• _Brief_: I would like every line of the records below that contains the word "strong" copied.

• _Records for this exercise_:
[Start of Attachment]

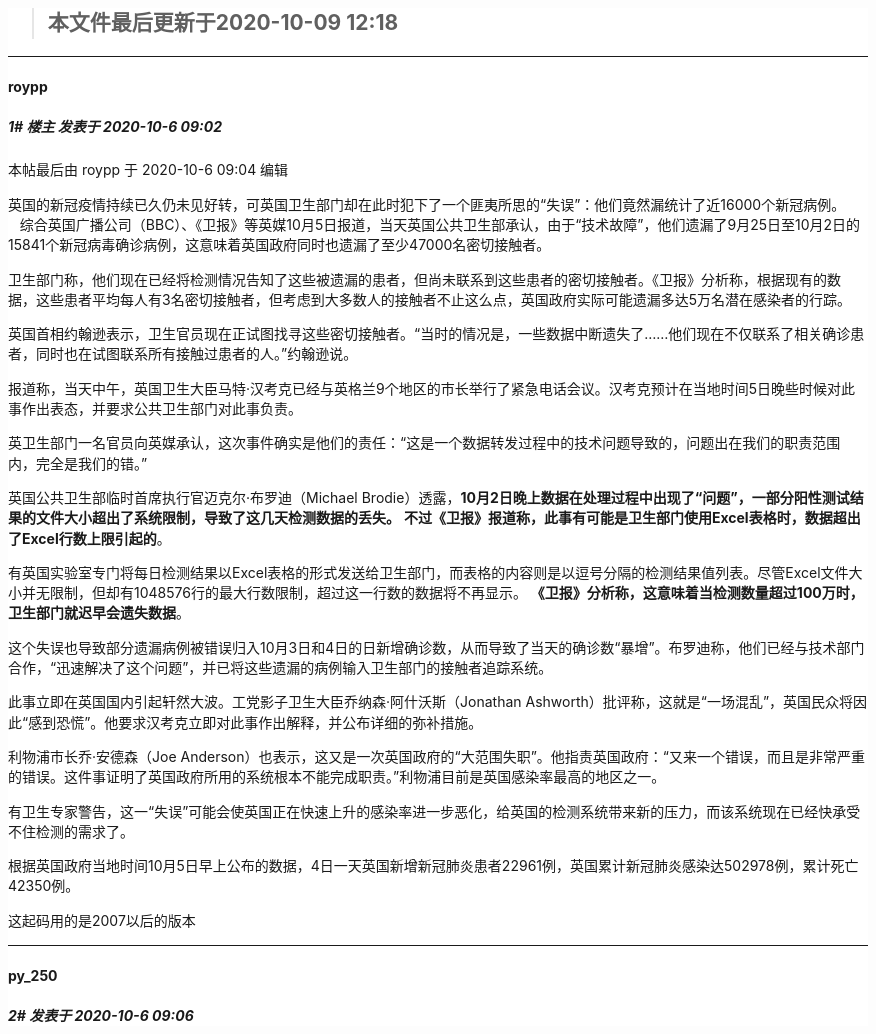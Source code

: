 > ## **本文件最后更新于2020-10-09 12:18** 



*****

####  roypp  
##### 1#       楼主       发表于 2020-10-6 09:02



 本帖最后由 roypp 于 2020-10-6 09:04 编辑 

英国的新冠疫情持续已久仍未见好转，可英国卫生部门却在此时犯下了一个匪夷所思的“失误”：他们竟然漏统计了近16000个新冠病例。        综合英国广播公司（BBC）、《卫报》等英媒10月5日报道，当天英国公共卫生部承认，由于“技术故障”，他们遗漏了9月25日至10月2日的15841个新冠病毒确诊病例，这意味着英国政府同时也遗漏了至少47000名密切接触者。 

卫生部门称，他们现在已经将检测情况告知了这些被遗漏的患者，但尚未联系到这些患者的密切接触者。《卫报》分析称，根据现有的数据，这些患者平均每人有3名密切接触者，但考虑到大多数人的接触者不止这么点，英国政府实际可能遗漏多达5万名潜在感染者的行踪。

英国首相约翰逊表示，卫生官员现在正试图找寻这些密切接触者。“当时的情况是，一些数据中断遗失了……他们现在不仅联系了相关确诊患者，同时也在试图联系所有接触过患者的人。”约翰逊说。

报道称，当天中午，英国卫生大臣马特·汉考克已经与英格兰9个地区的市长举行了紧急电话会议。汉考克预计在当地时间5日晚些时候对此事作出表态，并要求公共卫生部门对此事负责。

英卫生部门一名官员向英媒承认，这次事件确实是他们的责任：“这是一个数据转发过程中的技术问题导致的，问题出在我们的职责范围内，完全是我们的错。”

英国公共卫生部临时首席执行官迈克尔·布罗迪（Michael Brodie）透露，<strong>10月2日晚上数据在处理过程中出现了“问题”，一部分阳性测试结果的文件大小超出了系统限制，导致了这几天检测数据的丢失。</strong>
<strong>不过《卫报》报道称，此事有可能是卫生部门使用Excel表格时，数据超出了Excel行数上限引起的</strong>。 


有英国实验室专门将每日检测结果以Excel表格的形式发送给卫生部门，而表格的内容则是以逗号分隔的检测结果值列表。尽管Excel文件大小并无限制，但却有1048576行的最大行数限制，超过这一行数的数据将不再显示。
<strong>《卫报》分析称，这意味着当检测数量超过100万时，卫生部门就迟早会遗失数据</strong>。

这个失误也导致部分遗漏病例被错误归入10月3日和4日的日新增确诊数，从而导致了当天的确诊数“暴增”。布罗迪称，他们已经与技术部门合作，“迅速解决了这个问题”，并已将这些遗漏的病例输入卫生部门的接触者追踪系统。 


此事立即在英国国内引起轩然大波。工党影子卫生大臣乔纳森·阿什沃斯（Jonathan Ashworth）批评称，这就是“一场混乱”，英国民众将因此“感到恐慌”。他要求汉考克立即对此事作出解释，并公布详细的弥补措施。

利物浦市长乔·安德森（Joe Anderson）也表示，这又是一次英国政府的“大范围失职”。他指责英国政府：“又来一个错误，而且是非常严重的错误。这件事证明了英国政府所用的系统根本不能完成职责。”利物浦目前是英国感染率最高的地区之一。

有卫生专家警告，这一“失误”可能会使英国正在快速上升的感染率进一步恶化，给英国的检测系统带来新的压力，而该系统现在已经快承受不住检测的需求了。

根据英国政府当地时间10月5日早上公布的数据，4日一天英国新增新冠肺炎患者22961例，英国累计新冠肺炎感染达502978例，累计死亡42350例。



这起码用的是2007以后的版本








*****

####  py_250  
##### 2#       发表于 2020-10-6 09:06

[End of Attachment]

• _The answer_:
英国公共卫生部临时首席执行官迈克尔·布罗迪（Michael Brodie）透露，<strong>10月2日晚上数据在处理过程中出现了“问题”，一部分阳性测试结果的文件大小超出了系统限制，导致了这几天检测数据的丢失。</strong>
<strong>不过《卫报》报道称，此事有可能是卫生部门使用Excel表格时，数据超出了Excel行数上限引起的</strong>。 
<strong>《卫报》分析称，这意味着当检测数量超过100万时，卫生部门就迟早会遗失数据</strong>。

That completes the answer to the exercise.